* **Activity**: Pick out every line of the entries below where "analysis" occurs, and copy those lines.

Source data:
----------------

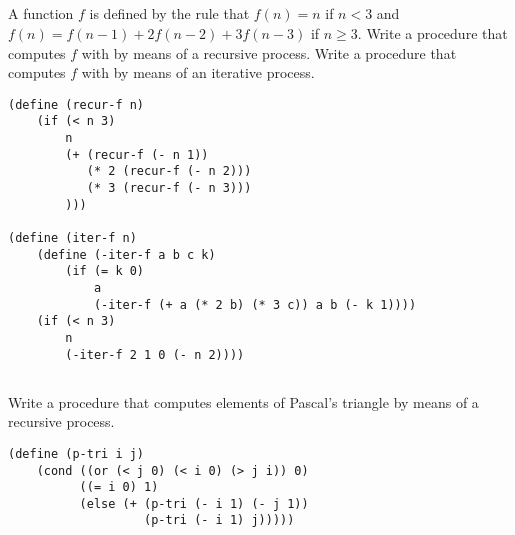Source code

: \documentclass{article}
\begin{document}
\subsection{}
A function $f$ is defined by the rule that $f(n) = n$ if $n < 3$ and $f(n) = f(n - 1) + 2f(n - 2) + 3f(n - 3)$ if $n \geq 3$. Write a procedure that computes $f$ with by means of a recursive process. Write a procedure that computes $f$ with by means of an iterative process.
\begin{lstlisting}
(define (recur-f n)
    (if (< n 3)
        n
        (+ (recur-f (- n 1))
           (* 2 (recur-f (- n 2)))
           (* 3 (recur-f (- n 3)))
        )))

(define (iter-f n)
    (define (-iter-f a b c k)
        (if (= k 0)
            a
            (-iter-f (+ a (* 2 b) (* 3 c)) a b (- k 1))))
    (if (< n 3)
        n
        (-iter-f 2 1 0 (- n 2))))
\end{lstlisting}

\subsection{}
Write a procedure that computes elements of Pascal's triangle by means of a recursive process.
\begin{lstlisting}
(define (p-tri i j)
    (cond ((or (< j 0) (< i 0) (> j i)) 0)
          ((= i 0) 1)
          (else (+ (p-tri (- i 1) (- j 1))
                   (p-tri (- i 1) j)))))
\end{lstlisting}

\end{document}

----------------

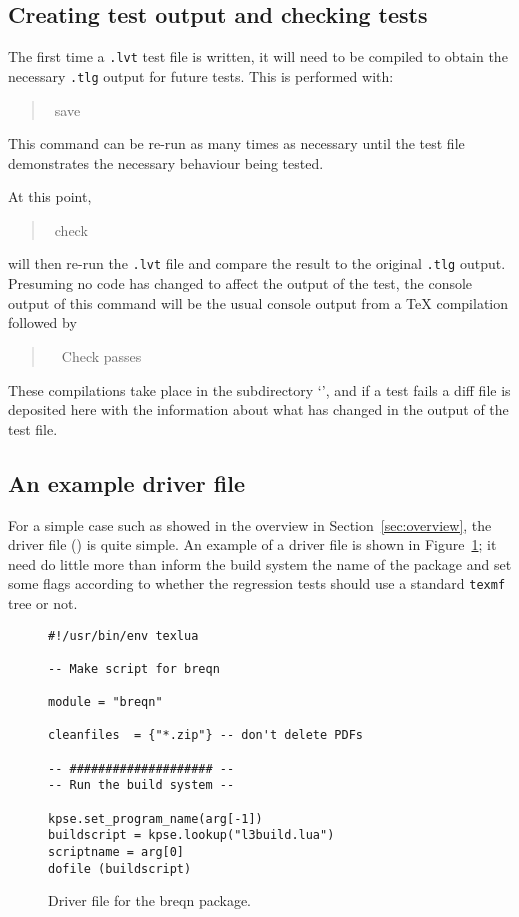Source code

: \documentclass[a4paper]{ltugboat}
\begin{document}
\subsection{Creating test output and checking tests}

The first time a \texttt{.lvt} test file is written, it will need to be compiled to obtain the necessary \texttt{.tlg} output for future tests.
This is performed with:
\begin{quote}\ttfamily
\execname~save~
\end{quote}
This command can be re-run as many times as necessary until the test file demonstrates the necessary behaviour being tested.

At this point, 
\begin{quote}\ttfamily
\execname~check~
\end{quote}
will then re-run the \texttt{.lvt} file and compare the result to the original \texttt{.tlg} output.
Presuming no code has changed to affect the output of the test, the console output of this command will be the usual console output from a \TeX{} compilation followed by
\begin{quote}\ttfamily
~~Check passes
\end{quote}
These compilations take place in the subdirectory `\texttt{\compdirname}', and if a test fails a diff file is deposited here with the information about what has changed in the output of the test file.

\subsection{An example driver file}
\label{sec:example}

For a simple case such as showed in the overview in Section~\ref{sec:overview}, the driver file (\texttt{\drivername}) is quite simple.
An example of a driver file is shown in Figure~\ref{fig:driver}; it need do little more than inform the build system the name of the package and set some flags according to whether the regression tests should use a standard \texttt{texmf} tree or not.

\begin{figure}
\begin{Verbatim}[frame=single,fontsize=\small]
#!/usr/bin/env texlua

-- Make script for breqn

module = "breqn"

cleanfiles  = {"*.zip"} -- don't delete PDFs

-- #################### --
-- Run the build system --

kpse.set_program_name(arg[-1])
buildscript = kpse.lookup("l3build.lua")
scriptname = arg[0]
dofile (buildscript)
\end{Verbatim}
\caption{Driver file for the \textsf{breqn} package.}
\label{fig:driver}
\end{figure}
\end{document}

----------------

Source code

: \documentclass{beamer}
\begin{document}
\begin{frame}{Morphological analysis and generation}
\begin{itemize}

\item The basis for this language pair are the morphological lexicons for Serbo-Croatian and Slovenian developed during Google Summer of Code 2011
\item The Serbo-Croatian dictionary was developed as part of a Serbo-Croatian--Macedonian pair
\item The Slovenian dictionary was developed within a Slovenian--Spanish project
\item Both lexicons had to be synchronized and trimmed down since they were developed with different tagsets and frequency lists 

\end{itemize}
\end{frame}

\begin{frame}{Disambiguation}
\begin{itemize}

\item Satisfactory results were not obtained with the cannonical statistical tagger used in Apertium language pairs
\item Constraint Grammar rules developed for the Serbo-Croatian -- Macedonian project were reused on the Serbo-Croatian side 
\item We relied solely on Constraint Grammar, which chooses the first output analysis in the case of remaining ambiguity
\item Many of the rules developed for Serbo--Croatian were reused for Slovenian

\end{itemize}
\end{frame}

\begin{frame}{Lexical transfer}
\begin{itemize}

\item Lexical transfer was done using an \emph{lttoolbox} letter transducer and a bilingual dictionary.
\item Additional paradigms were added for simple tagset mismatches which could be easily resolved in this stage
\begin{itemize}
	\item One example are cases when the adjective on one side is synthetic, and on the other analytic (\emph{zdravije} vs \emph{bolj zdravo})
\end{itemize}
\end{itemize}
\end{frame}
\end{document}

----------------

* **Solution**:
\begin{frame}{Morphological analysis and generation}
\item We relied solely on Constraint Grammar, which chooses the first output analysis in the case of remaining ambiguity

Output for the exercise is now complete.